Mais qui cultive la haine de l’autre, quand les rayons hallal des supermarchés choquent Gérald Darmanin, quand des associations comme le Collectif Contre l’Islamophobie en France (CCIF) ou Baraka City sont menacées de dissolution parce qu’elle dénoncent les actes islamophobes, quand des mosquées sont perquisitionnées et fermées sans aucune raison ? Aujourd’hui, les discours qui prêchent la haine de l’autre sont bien plus sur les plateaux de télévision et dans les discours officiels, dans la bouche du gouvernement et de l’extrême droite, que dans les mosquées. En continuant à pointer du doigt les musulmans, le gouvernement cherche un bouc émissaire et à masquer sa propre responsabilité vis-à-vis du drame de Conflans. Car c’est bien les pots cassés de sa politique islamophobe, qui instille un climat de tension sociale dans le pays, que les professeurs paient quotidiennement.
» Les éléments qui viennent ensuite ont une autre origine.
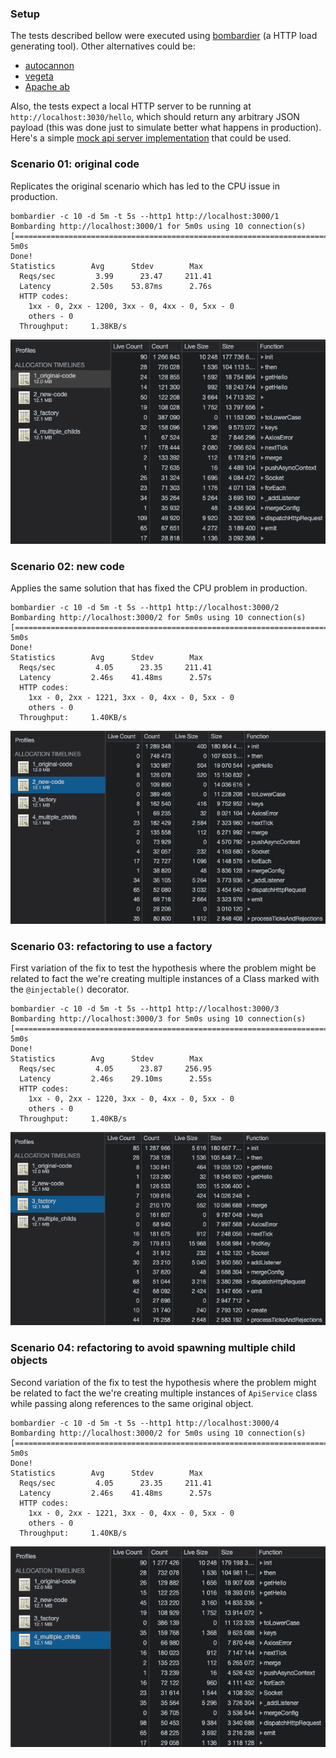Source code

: ### Setup
The tests described bellow were executed using [bombardier](https://github.com/codesenberg/bombardier) (a HTTP load generating tool). Other alternatives could be:
- [autocannon](https://github.com/mcollina/autocannon)
- [vegeta](https://github.com/tsenart/vegeta)
- [Apache ab](https://httpd.apache.org/docs/2.4/programs/ab.html)

Also, the tests expect a local HTTP server to be running at `http://localhost:3030/hello`, which should return any arbitrary JSON payload (this was done just to simulate better what happens in production). Here's a simple [mock api server implementation](https://github.com/rafael-piovesan/node-mock-server) that could be used.

### Scenario 01: original code
Replicates the original scenario which has led to the CPU issue in production.

```log
bombardier -c 10 -d 5m -t 5s --http1 http://localhost:3000/1
Bombarding http://localhost:3000/1 for 5m0s using 10 connection(s)
[===========================================================================================================================================================] 5m0s
Done!
Statistics        Avg      Stdev        Max
  Reqs/sec         3.99      23.47     211.41
  Latency         2.50s    53.87ms      2.76s
  HTTP codes:
    1xx - 0, 2xx - 1200, 3xx - 0, 4xx - 0, 5xx - 0
    others - 0
  Throughput:     1.38KB/s
```

![image](images/01_original_code.png)

### Scenario 02: new code
Applies the same solution that has fixed the CPU problem in production.

```log
bombardier -c 10 -d 5m -t 5s --http1 http://localhost:3000/2
Bombarding http://localhost:3000/2 for 5m0s using 10 connection(s)
[===========================================================================================================================================================] 5m0s
Done!
Statistics        Avg      Stdev        Max
  Reqs/sec         4.05      23.35     211.41
  Latency         2.46s    41.48ms      2.57s
  HTTP codes:
    1xx - 0, 2xx - 1221, 3xx - 0, 4xx - 0, 5xx - 0
    others - 0
  Throughput:     1.40KB/s
```

![image](images/02_new_code.png)

### Scenario 03: refactoring to use a factory
First variation of the fix to test the hypothesis where the problem might be related to fact the we're creating multiple instances of a Class marked with the `@injectable()` decorator.

```log
bombardier -c 10 -d 5m -t 5s --http1 http://localhost:3000/3
Bombarding http://localhost:3000/3 for 5m0s using 10 connection(s)
[===========================================================================================================================================================] 5m0s
Done!
Statistics        Avg      Stdev        Max
  Reqs/sec         4.05      23.87     256.95
  Latency         2.46s    29.10ms      2.55s
  HTTP codes:
    1xx - 0, 2xx - 1220, 3xx - 0, 4xx - 0, 5xx - 0
    others - 0
  Throughput:     1.40KB/s
```

![image](images/03_factory.png)

### Scenario 04: refactoring to avoid spawning multiple child objects
Second variation of the fix to test the hypothesis where the problem might be related to fact the we're creating multiple instances of `ApiService` class while passing along references to the same original object.


```log
bombardier -c 10 -d 5m -t 5s --http1 http://localhost:3000/4
Bombarding http://localhost:3000/2 for 5m0s using 10 connection(s)
[===========================================================================================================================================================] 5m0s
Done!
Statistics        Avg      Stdev        Max
  Reqs/sec         4.05      23.35     211.41
  Latency         2.46s    41.48ms      2.57s
  HTTP codes:
    1xx - 0, 2xx - 1221, 3xx - 0, 4xx - 0, 5xx - 0
    others - 0
  Throughput:     1.40KB/s
```

![image](images/04_multiple_childs.png)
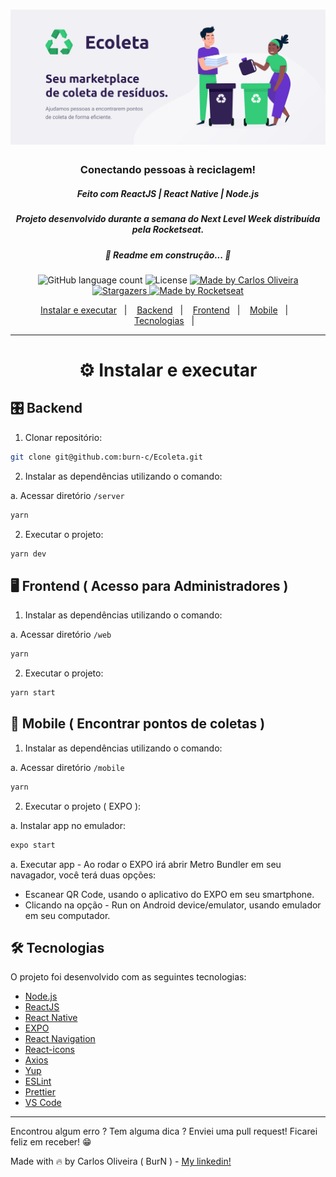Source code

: <h1 align="center">
  <img alt="Ecoleta" title="Ecoleta" src="./utils/ecoleta.png" width="1440px" />
</h1>

<h3 align="center">
Conectando pessoas à reciclagem!
</h3>
<h5 align="center">
  Feito com ReactJS | React Native | Node.js
</h5>
<h5 align="center">
  Projeto desenvolvido durante a semana do <strong>Next Level Week</strong> distribuída pela <strong>Rocketseat</strong>.
</h5>
<h5 align="center"> 
	🚧 Readme em construção... 🚧
</h5>




<p align="center">
  <img alt="GitHub language count" src="https://img.shields.io/github/languages/count/burn-c/goeat-api?color=red">

  <img alt="License" src="https://img.shields.io/badge/licence-MIT-red">
  
   <a href="https://www.linkedin.com/in/carlosoliveiradev/">
    <img alt="Made by Carlos Oliveira" src="https://img.shields.io/badge/made%20by-carlos%20oliveira-red">
  </a>

  <a href="https://github.com/burn-c/goeat-api/stargazers">
    <img alt="Stargazers" src="https://img.shields.io/github/stars/burn-c/Ecoleta?style=social">
  </a>
    <a href="https://rocketseat.com.br">
    <img alt="Made by Rocketseat" src="https://img.shields.io/badge/made%20by-Rocketseat-%237519C1">
  </a>
</p>

<p align="center">
  <a href="#---instalar-e-executar">Instalar e executar</a>&nbsp;&nbsp;&nbsp;|&nbsp;&nbsp;&nbsp;
  <a href="#-backend">Backend</a>&nbsp;&nbsp;&nbsp;|&nbsp;&nbsp;&nbsp;
  <a href="#-frontend--acesso-para-administradores-">Frontend</a>&nbsp;&nbsp;&nbsp;|&nbsp;&nbsp;&nbsp;
  <a href="#-mobile--econtrar-pontos-de-coletas-">Mobile</a>&nbsp;&nbsp;&nbsp;|&nbsp;&nbsp;&nbsp;
  <a href="#-tecnologias">Tecnologias</a>&nbsp;&nbsp;&nbsp;|&nbsp;&nbsp;&nbsp;
</p>

<hr>

<h1 align="center">
  ⚙ Instalar e executar
</h1>


## 🎛 Backend

1. Clonar repositório:

```sh
git clone git@github.com:burn-c/Ecoleta.git
```
2. Instalar as dependências utilizando o comando:

a. Acessar diretório `/server`

```sh
yarn
```

2. Executar o projeto:

```sh
yarn dev
```
## 🖥 Frontend ( Acesso para Administradores )

1. Instalar as dependências utilizando o comando:

a. Acessar diretório `/web`

```sh
yarn
```

2. Executar o projeto:

```sh
yarn start
```

## 📱 Mobile ( Encontrar pontos de coletas )

1. Instalar as dependências utilizando o comando:

a. Acessar diretório `/mobile`

```sh
yarn
```

2. Executar o projeto ( EXPO ):

a. Instalar app no emulador:

```sh
expo start
```
a. Executar app - Ao rodar o EXPO irá abrir Metro Bundler em seu navagador, você terá duas opções:
  - Escanear QR Code, usando o aplicativo do EXPO em seu smartphone.
  - Clicando na opção - Run on Android device/emulator, usando emulador em seu computador.


## 🛠 Tecnologias

O projeto foi desenvolvido com as seguintes tecnologias:

-  [Node.js](https://nodejs.org/)
-  [ReactJS](https://reactjs.org/)
-  [React Native](https://facebook.github.io/react-native/)
-  [EXPO](https://expo.io/)
-  [React Navigation](https://reactnavigation.org/)
-  [React-icons](https://react-icons.netlify.com/)
-  [Axios](https://github.com/axios/axios)
-  [Yup](https://www.npmjs.com/package/yup)
-  [ESLint](https://eslint.org/)
-  [Prettier](https://prettier.io/)
-  [VS Code](https://code.visualstudio.com/)

---

Encontrou algum erro ? Tem alguma dica ? Enviei uma pull request! Ficarei feliz em receber! 😁

Made with 🔥 by Carlos Oliveira ( BurN  ) - [My linkedin!](https://www.linkedin.com/in/carlosoliveiradev/)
Cette hypocrisie crasse du Président cache à peine son projet réactionnaire, qu’il veut aujourd’hui décliner à l’école. Loin d’une école émancipatrice, le projet du gouvernement est simple : « redonner au professeur le pouvoir de faire des républicains ». Mais loin d’entendre le mot républicain comme l’entendait jadis Jaurès, le républicanisme du gouvernement est celui du couvre-feu, de l’islamophobie et de l’union nationale. Devant Jean-Luc Mélenchon, François Hollande, Anne Hidalgo, Gérard Larcher, Richard Ferrand, Manuel Valls ou encore Valérie Pécresse, Emmanuel Macron a exhorté à « l’indispensable unité » à laquelle la population devrait se plier, derrière le gouvernement et ses lois islamophobes, une union qui ne pourra se faire que contre tous les musulmans ou musulmans présumés du territoire. Face à ces attaques, face à ceux qui cultivent à visage découvert la haine de l’autre, l’heure n’est pas, contrairement à ce qu’est en train de faire la France Insoumise, à l’union nationale. Elle est à l’union du mouvement ouvrier, politique, syndical, anti-raciste et anti-impérialiste, dans la défense de celles et ceux qu’opprime le gouvernement en raison de leurs croyances et de leurs origines. Elle à l’hommage de Samuel Paty et de tous les professeurs qui sont victimes ces dernières années de politiques de plus en plus dures à leur encontre. L’heure devrait être celle de la Sorbonne estudiantine de 1968, anti-impérialiste et anticapitaliste, et non à celle de Richelieu, qui en son temps avait massacré les protestants à la Rochelle.